Reproduce the entries. Match every word.
──────────
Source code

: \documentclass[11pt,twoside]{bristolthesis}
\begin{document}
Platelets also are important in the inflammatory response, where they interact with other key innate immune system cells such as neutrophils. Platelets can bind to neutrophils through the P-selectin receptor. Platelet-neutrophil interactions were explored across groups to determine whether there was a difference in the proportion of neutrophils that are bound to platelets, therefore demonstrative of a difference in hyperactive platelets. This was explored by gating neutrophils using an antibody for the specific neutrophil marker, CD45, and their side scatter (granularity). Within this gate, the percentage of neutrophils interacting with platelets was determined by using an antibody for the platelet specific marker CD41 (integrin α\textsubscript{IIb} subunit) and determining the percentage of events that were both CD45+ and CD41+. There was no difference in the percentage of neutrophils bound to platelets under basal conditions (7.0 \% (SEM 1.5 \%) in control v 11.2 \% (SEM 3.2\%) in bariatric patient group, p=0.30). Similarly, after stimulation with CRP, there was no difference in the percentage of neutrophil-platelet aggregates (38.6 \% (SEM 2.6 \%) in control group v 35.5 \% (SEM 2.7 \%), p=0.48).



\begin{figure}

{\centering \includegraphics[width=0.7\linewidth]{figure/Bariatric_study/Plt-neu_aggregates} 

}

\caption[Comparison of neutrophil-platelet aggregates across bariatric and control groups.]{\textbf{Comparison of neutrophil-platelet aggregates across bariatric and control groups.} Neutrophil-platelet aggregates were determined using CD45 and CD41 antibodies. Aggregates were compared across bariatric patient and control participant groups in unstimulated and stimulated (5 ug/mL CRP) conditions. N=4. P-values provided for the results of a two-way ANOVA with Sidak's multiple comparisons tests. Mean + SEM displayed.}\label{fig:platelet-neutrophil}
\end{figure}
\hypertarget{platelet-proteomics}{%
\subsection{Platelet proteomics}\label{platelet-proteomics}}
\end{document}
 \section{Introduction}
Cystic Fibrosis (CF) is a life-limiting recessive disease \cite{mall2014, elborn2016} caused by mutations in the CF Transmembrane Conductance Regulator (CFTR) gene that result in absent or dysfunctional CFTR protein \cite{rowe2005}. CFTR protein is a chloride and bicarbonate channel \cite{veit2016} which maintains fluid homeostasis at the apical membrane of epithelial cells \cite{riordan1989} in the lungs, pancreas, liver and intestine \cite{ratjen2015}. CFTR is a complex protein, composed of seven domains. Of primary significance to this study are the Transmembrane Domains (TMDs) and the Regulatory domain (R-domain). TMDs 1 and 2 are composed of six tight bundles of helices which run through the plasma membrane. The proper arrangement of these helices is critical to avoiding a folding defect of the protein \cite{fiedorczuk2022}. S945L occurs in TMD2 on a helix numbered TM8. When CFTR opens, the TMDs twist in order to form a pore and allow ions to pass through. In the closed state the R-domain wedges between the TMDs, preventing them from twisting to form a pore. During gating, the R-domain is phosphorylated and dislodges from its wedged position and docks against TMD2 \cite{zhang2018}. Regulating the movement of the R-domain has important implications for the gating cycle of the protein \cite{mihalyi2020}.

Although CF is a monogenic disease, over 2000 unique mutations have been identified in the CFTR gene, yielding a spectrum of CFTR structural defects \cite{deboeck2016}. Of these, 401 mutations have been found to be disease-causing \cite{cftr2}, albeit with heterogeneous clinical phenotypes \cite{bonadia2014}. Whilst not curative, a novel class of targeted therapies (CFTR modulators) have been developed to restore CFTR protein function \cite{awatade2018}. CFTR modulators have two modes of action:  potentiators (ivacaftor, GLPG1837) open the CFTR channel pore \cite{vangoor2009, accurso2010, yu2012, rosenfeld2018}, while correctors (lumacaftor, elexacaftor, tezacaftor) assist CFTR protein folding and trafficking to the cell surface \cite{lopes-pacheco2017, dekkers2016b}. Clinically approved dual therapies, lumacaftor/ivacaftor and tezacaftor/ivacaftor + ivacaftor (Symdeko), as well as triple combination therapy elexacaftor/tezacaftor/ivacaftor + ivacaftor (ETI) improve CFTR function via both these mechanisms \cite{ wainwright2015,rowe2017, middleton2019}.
──────────
→ **Result of the task**:
Source code

: \documentclass[11pt,twoside]{bristolthesis}
\begin{document}
Platelets also are important in the inflammatory response, where they interact with other key innate immune system cells such as neutrophils. Platelets can bind to neutrophils through the P-selectin receptor. Platelet-neutrophil interactions were explored across groups to determine whether there was a difference in the proportion of neutrophils that are bound to platelets, therefore demonstrative of a difference in hyperactive platelets. This was explored by gating neutrophils using an antibody for the specific neutrophil marker, CD45, and their side scatter (granularity). Within this gate, the percentage of neutrophils interacting with platelets was determined by using an antibody for the platelet specific marker CD41 (integrin α\textsubscript{IIb} subunit) and determining the percentage of events that were both CD45+ and CD41+. There was no difference in the percentage of neutrophils bound to platelets under basal conditions (7.0 \% (SEM 1.5 \%) in control v 11.2 \% (SEM 3.2\%) in bariatric patient group, p=0.30). Similarly, after stimulation with CRP, there was no difference in the percentage of neutrophil-platelet aggregates (38.6 \% (SEM 2.6 \%) in control group v 35.5 \% (SEM 2.7 \%), p=0.48).



\begin{figure}

{\centering \includegraphics[width=0.7\linewidth]{figure/Bariatric_study/Plt-neu_aggregates} 

}

\caption[Comparison of neutrophil-platelet aggregates across bariatric and control groups.]{\textbf{Comparison of neutrophil-platelet aggregates across bariatric and control groups.} Neutrophil-platelet aggregates were determined using CD45 and CD41 antibodies. Aggregates were compared across bariatric patient and control participant groups in unstimulated and stimulated (5 ug/mL CRP) conditions. N=4. P-values provided for the results of a two-way ANOVA with Sidak's multiple comparisons tests. Mean + SEM displayed.}\label{fig:platelet-neutrophil}
\end{figure}
\hypertarget{platelet-proteomics}{%
\subsection{Platelet proteomics}\label{platelet-proteomics}}
\end{document}
 \section{Introduction}
Cystic Fibrosis (CF) is a life-limiting recessive disease \cite{mall2014, elborn2016} caused by mutations in the CF Transmembrane Conductance Regulator (CFTR) gene that result in absent or dysfunctional CFTR protein \cite{rowe2005}. CFTR protein is a chloride and bicarbonate channel \cite{veit2016} which maintains fluid homeostasis at the apical membrane of epithelial cells \cite{riordan1989} in the lungs, pancreas, liver and intestine \cite{ratjen2015}. CFTR is a complex protein, composed of seven domains. Of primary significance to this study are the Transmembrane Domains (TMDs) and the Regulatory domain (R-domain). TMDs 1 and 2 are composed of six tight bundles of helices which run through the plasma membrane. The proper arrangement of these helices is critical to avoiding a folding defect of the protein \cite{fiedorczuk2022}. S945L occurs in TMD2 on a helix numbered TM8. When CFTR opens, the TMDs twist in order to form a pore and allow ions to pass through. In the closed state the R-domain wedges between the TMDs, preventing them from twisting to form a pore. During gating, the R-domain is phosphorylated and dislodges from its wedged position and docks against TMD2 \cite{zhang2018}. Regulating the movement of the R-domain has important implications for the gating cycle of the protein \cite{mihalyi2020}.

Although CF is a monogenic disease, over 2000 unique mutations have been identified in the CFTR gene, yielding a spectrum of CFTR structural defects \cite{deboeck2016}. Of these, 401 mutations have been found to be disease-causing \cite{cftr2}, albeit with heterogeneous clinical phenotypes \cite{bonadia2014}. Whilst not curative, a novel class of targeted therapies (CFTR modulators) have been developed to restore CFTR protein function \cite{awatade2018}. CFTR modulators have two modes of action:  potentiators (ivacaftor, GLPG1837) open the CFTR channel pore \cite{vangoor2009, accurso2010, yu2012, rosenfeld2018}, while correctors (lumacaftor, elexacaftor, tezacaftor) assist CFTR protein folding and trafficking to the cell surface \cite{lopes-pacheco2017, dekkers2016b}. Clinically approved dual therapies, lumacaftor/ivacaftor and tezacaftor/ivacaftor + ivacaftor (Symdeko), as well as triple combination therapy elexacaftor/tezacaftor/ivacaftor + ivacaftor (ETI) improve CFTR function via both these mechanisms \cite{ wainwright2015,rowe2017, middleton2019}.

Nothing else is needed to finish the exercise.